Eu não quero falar mal de ninguém aqui, acho que todo mundo é inocente até que prove o contrário. Mas eu não sei se o Jornal Nacional vai dar o mesmo destaque que deu a mim durante 30 horas, desde que começou a operação Lava Jato, à acusação desse empresário argentino que diz da corrupção praticada pela Globo. Eu nem sei se é verdade. Eu defendo que a Globo tenha direito de defesa, que seja apurado corretamente, e ela será inocente até que prove o contrário. Mas alguém tem que investigar. O que eu acho estranho é que o Ministério Público até agora, o mesmo MP que invadiu o Instituto Lula, que invadiu a minha vida, até agora não falou nem fez nada. Espero que faça para a gente descobrir se é verdade que teve influência de um canal de televisão que deteve o monopólio seja na Copa das Confederações, seja na Copa do Mundo, seja no Sul-Americano, seja na Copa Brasil. O que é importante é que o futebol é uma paixão nacional e eu acho que está na hora dos jogos serem transmitidos ao vivo em todos os canais para todo mundo que possa ver e não só para quem possa pagar uma TV a cabo.
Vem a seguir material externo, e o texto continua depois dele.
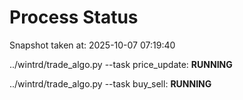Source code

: # Process Status

Snapshot taken at: 2025-10-07 07:19:40

../wintrd/trade_algo.py --task price_update: **RUNNING**

../wintrd/trade_algo.py --task buy_sell: **RUNNING**

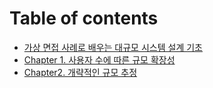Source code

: # Table of contents

* [가상 면접 사례로 배우는 대규모 시스템 설계 기초](README.md)
* [Chapter 1. 사용자 수에 따른 규모 확장성](chapter-1..md)
* [Chapter2. 개략적인 규모 추정](chapter2..md)
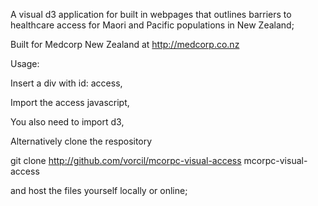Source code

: A visual d3 application for built in webpages that outlines barriers to healthcare access for Maori and Pacific populations in New Zealand;

Built for Medcorp New Zealand at http://medcorp.co.nz



Usage:

Insert a div with id: access, <div id="access"></div>

Import the access javascript, <script src="http://medcorp.co.nz/js/visualizationAccess.js"></script>

You also need to import d3, <script src="https://cdnjs.cloudflare.com/ajax/libs/d3/3.5.6/d3.min.js" charset="utf-8"></script>


Alternatively clone the respository

git clone http://github.com/vorcil/mcorpc-visual-access mcorpc-visual-access

and host the files yourself locally or online;


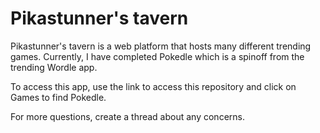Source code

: # Pikastunner's tavern
Pikastunner's tavern is a web platform that hosts many different trending games. Currently, I have completed Pokedle which is a spinoff from the trending Wordle app. 

To access this app, use the link to access this repository and click on Games to find Pokedle.

For more questions, create a thread about any concerns.
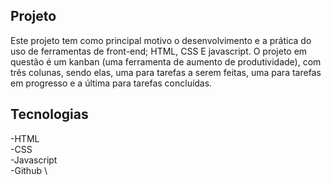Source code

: ## Projeto

Este projeto tem como principal motivo o desenvolvimento e a prática do uso de ferramentas de front-end; HTML, CSS E javascript.
O projeto em questão é um kanban (uma ferramenta de aumento de produtividade), com três colunas, sendo elas, uma para tarefas a serem feitas, uma para tarefas em progresso e a última para tarefas concluídas.

## Tecnologias

-HTML \
-CSS \
-Javascript \
-Github \

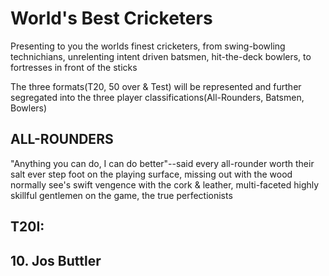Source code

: # World's Best Cricketers

Presenting to you the worlds finest cricketers, from swing-bowling technichians, unrelenting intent driven batsmen, hit-the-deck bowlers, to fortresses in front of the sticks

The three formats(T20, 50 over & Test) will be represented and further segregated into the three player classifications(All-Rounders, Batsmen, Bowlers)

## ALL-ROUNDERS

"Anything you can do, I can do better"--said every all-rounder worth their salt ever step foot on the playing surface, missing out with the wood normally see's swift vengence with the cork & leather, multi-faceted highly skillful gentlemen on the game, the true perfectionists

## T20I:

## 10. Jos Buttler
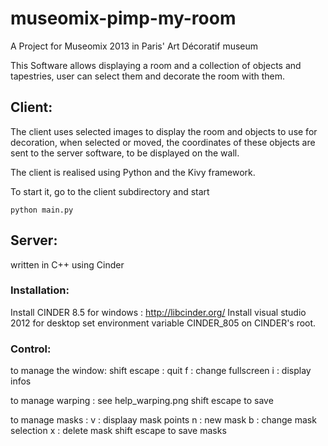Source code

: museomix-pimp-my-room
=====================

A Project for Museomix 2013 in Paris' Art Décoratif museum

This Software allows displaying a room and a collection of objects and
tapestries, user can select them and decorate the room with them.


## Client:

The client uses selected images to display the room and objects to use for
decoration, when selected or moved, the coordinates of these objects are sent
to the server software, to be displayed on the wall.

The client is realised using Python and the Kivy framework.

To start it, go to the client subdirectory and start

    python main.py


## Server:

written in C++ using Cinder

### Installation:


Install CINDER 8.5 for windows : http://libcinder.org/
Install visual studio 2012 for desktop
set environment variable CINDER_805 on CINDER's root.


### Control:

to manage the window:
	shift escape : quit
	f	     : change fullscreen
	i	     : display infos

to manage warping : 
	see help_warping.png
	shift escape to save

to manage masks :
	v : displaay mask points
	n : new mask
	b : change mask selection
	x : delete mask
	shift escape to save masks

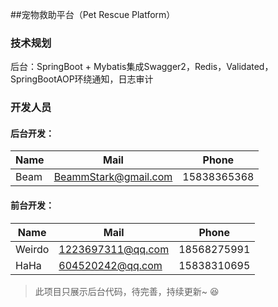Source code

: ##宠物救助平台（Pet Rescue Platform）

### 	技术规划

后台：SpringBoot + Mybatis集成Swagger2，Redis，Validated，SpringBootAOP环绕通知，日志审计



### 	开发人员



####		后台开发​：	

| Name | Mail                 | Phone       |
| ---- | -------------------- | ----------- |
| Beam | BeammStark@gmail.com | 15838365368 |

#### 		前台开发：

| Name   | Mail              | Phone       |
| ------ | ----------------- | ----------- |
| Weirdo | 1223697311@qq.com | 18568275991 |
| HaHa   | 604520242@qq.com  | 15838310695 |



> 此项目只展示后台代码，待完善，持续更新~​ :laughing:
Sinceramente, eu poderia estar mais nervoso, mas estou tranquilo. Estou tranquilo porque tenho consciência do que eles querem, do que eu fiz, do que eu posso fazer por esse país, e quero jogar. E, com todo respeito aos demais candidatos, não sou contra ninguém que seja de direta, de centro, extrema direita, extrema esquerda, tem espaço para todo mundo, e o povo será o nosso juiz.